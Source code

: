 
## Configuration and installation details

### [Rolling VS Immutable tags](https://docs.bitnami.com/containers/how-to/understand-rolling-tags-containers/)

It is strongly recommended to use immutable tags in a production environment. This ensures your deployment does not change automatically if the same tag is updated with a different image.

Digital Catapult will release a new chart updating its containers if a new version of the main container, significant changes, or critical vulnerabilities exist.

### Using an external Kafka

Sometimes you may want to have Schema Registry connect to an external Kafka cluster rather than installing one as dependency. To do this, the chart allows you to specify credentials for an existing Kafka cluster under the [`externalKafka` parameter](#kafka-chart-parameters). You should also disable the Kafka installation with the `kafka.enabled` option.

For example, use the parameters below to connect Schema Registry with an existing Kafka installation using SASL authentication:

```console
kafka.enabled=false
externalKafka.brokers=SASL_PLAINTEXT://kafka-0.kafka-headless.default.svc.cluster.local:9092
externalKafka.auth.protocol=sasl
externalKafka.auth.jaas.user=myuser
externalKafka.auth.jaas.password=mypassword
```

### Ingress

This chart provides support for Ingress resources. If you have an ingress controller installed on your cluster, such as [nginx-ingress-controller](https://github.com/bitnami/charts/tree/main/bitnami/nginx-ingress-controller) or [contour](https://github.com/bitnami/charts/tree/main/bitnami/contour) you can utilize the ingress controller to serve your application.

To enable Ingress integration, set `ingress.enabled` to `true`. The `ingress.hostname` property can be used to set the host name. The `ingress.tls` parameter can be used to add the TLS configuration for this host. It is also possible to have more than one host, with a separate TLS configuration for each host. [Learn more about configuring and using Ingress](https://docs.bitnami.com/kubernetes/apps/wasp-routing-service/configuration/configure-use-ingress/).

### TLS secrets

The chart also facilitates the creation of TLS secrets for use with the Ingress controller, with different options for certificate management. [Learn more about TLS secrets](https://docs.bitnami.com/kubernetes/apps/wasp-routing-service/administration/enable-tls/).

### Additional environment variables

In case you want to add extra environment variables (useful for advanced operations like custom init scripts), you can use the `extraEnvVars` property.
* * *
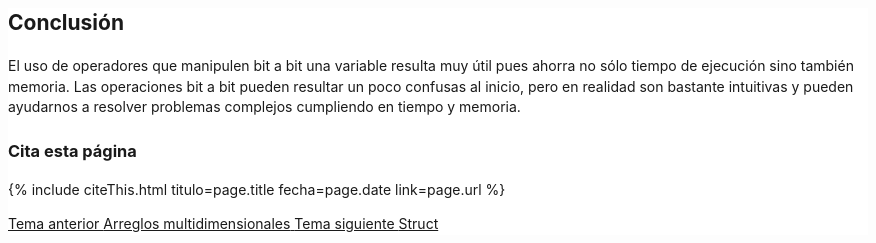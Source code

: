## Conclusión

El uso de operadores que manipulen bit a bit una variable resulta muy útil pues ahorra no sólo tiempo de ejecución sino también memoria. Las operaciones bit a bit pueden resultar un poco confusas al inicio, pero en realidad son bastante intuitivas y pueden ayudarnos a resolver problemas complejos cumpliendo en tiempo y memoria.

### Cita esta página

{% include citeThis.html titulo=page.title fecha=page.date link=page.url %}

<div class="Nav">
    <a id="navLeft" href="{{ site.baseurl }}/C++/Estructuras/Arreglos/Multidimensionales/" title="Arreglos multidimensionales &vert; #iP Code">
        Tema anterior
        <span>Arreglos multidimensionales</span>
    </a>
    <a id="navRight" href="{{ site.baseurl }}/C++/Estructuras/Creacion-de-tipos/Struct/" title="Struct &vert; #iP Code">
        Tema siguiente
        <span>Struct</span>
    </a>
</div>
--
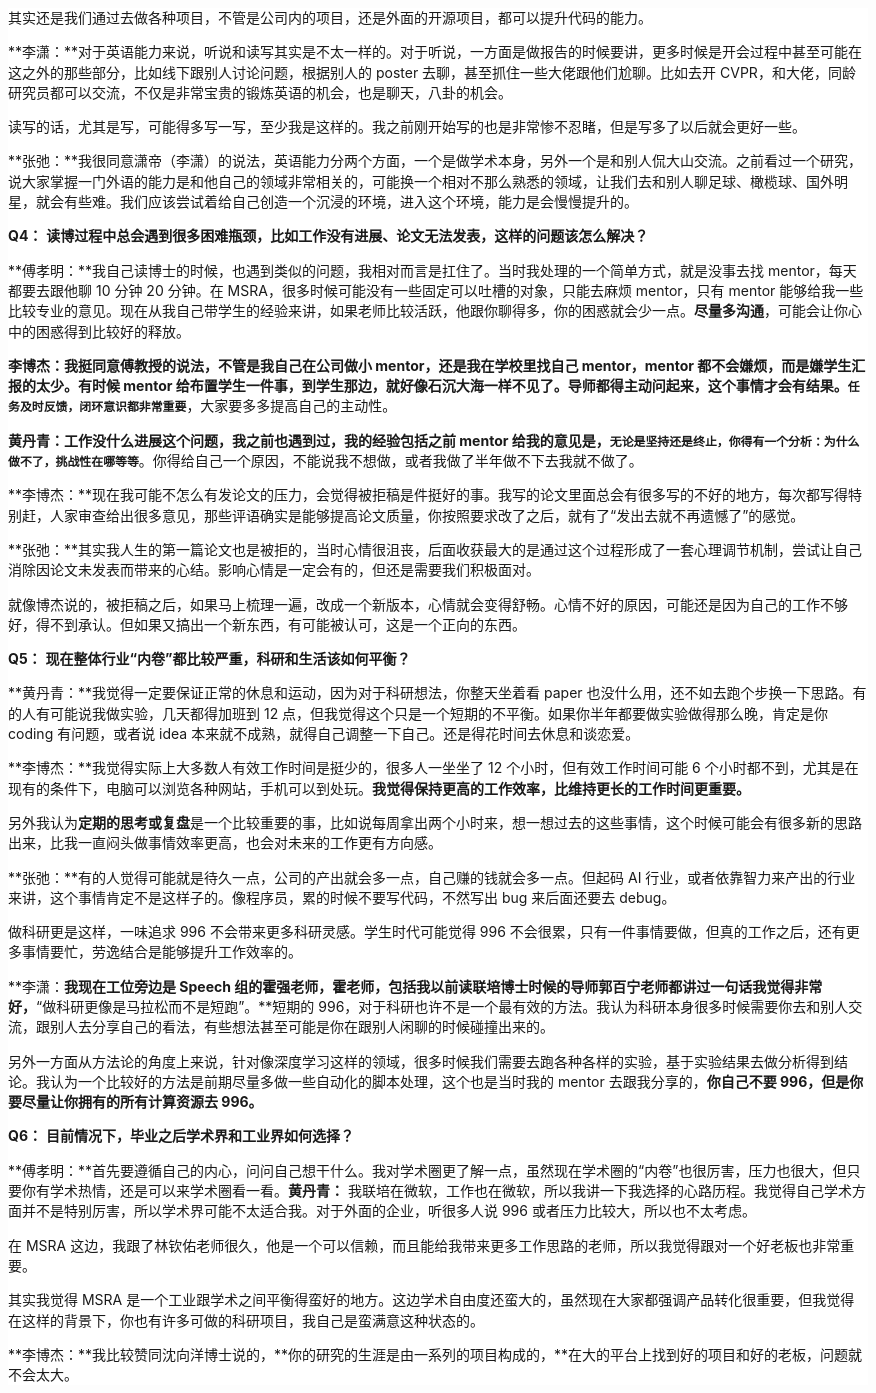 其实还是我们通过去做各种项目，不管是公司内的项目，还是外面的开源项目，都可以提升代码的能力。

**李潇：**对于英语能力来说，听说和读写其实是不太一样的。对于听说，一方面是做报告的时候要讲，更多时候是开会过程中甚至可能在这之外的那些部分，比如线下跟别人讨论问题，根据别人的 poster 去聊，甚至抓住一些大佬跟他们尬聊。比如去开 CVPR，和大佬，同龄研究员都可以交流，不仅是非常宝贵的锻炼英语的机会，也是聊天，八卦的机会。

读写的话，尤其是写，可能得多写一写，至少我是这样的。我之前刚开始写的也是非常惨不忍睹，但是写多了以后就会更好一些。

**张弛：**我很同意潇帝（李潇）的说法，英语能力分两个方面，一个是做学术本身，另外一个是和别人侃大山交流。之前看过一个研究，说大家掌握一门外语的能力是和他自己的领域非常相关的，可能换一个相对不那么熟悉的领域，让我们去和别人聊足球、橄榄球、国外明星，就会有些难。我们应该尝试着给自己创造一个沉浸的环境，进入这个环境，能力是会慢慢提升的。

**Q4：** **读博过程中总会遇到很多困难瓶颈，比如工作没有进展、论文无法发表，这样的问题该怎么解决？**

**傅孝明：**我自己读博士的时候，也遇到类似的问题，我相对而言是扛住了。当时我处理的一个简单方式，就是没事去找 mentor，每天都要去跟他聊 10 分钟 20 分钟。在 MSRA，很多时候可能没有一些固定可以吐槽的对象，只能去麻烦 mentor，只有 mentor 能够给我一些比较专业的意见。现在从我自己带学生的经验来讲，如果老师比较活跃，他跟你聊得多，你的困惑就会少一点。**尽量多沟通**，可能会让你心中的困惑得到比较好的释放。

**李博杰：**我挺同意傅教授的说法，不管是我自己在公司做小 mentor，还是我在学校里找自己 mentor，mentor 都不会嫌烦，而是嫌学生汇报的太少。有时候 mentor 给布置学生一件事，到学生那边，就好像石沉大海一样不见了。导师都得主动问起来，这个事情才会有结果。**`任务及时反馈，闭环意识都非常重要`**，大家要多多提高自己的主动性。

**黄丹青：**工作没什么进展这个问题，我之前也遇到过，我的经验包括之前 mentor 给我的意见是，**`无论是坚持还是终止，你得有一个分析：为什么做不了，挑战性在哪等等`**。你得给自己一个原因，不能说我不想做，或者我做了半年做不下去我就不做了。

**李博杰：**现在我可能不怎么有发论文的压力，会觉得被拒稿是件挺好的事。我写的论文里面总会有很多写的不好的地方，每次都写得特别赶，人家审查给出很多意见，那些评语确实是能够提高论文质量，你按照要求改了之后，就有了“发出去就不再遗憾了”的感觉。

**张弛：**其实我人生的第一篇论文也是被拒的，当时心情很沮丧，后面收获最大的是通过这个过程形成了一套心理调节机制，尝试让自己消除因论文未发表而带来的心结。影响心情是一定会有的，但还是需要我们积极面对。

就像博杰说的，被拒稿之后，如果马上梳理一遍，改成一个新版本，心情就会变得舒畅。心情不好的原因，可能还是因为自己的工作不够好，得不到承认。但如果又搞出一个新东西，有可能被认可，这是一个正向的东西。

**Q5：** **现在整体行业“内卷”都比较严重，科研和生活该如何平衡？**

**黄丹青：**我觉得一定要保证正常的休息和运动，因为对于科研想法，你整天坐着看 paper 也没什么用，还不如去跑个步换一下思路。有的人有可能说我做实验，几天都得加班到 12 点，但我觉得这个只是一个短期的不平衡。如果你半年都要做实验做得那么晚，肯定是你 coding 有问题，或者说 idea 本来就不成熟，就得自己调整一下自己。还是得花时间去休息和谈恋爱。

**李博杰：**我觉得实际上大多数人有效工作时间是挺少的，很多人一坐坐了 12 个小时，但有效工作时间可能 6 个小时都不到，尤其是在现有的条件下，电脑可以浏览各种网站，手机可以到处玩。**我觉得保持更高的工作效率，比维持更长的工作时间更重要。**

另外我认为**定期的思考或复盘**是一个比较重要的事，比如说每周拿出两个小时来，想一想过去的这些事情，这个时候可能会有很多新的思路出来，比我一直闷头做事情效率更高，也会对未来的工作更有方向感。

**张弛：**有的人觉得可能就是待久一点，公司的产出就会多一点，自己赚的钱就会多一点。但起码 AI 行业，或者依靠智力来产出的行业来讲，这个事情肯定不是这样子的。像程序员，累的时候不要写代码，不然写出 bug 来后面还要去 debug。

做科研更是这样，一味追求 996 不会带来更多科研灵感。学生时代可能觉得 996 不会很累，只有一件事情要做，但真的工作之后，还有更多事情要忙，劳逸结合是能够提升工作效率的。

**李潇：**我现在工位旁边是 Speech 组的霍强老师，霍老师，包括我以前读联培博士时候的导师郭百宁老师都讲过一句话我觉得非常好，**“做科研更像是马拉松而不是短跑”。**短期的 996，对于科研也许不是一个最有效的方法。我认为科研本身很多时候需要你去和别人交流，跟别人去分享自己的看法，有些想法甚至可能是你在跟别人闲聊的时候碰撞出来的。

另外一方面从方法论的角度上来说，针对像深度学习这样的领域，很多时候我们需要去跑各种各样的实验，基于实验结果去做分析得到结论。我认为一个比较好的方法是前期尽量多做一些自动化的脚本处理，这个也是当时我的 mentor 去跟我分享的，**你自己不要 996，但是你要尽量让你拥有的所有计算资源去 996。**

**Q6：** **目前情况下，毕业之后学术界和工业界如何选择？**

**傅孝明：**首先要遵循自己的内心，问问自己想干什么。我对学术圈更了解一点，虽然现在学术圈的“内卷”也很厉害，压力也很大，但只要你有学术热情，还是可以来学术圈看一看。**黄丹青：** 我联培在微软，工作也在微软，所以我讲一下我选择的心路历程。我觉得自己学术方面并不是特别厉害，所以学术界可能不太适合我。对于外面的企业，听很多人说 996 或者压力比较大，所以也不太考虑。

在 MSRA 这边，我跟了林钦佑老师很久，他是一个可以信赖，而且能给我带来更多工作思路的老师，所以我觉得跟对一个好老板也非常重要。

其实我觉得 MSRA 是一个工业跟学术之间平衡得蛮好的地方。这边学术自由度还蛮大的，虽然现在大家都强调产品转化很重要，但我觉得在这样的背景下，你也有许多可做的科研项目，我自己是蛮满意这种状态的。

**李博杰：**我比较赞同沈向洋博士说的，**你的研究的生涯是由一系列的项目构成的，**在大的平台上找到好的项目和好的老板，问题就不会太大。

__EXERCISE BRIEF__
Retype exactly the lines above, from the one with "To enable Ingress" through the one with "In case you", inclusive.

__FINISHED TASK__
To enable Ingress integration, set `ingress.enabled` to `true`. The `ingress.hostname` property can be used to set the host name. The `ingress.tls` parameter can be used to add the TLS configuration for this host. It is also possible to have more than one host, with a separate TLS configuration for each host. [Learn more about configuring and using Ingress](https://docs.bitnami.com/kubernetes/apps/wasp-routing-service/configuration/configure-use-ingress/).

### TLS secrets

The chart also facilitates the creation of TLS secrets for use with the Ingress controller, with different options for certificate management. [Learn more about TLS secrets](https://docs.bitnami.com/kubernetes/apps/wasp-routing-service/administration/enable-tls/).

### Additional environment variables

In case you want to add extra environment variables (useful for advanced operations like custom init scripts), you can use the `extraEnvVars` property.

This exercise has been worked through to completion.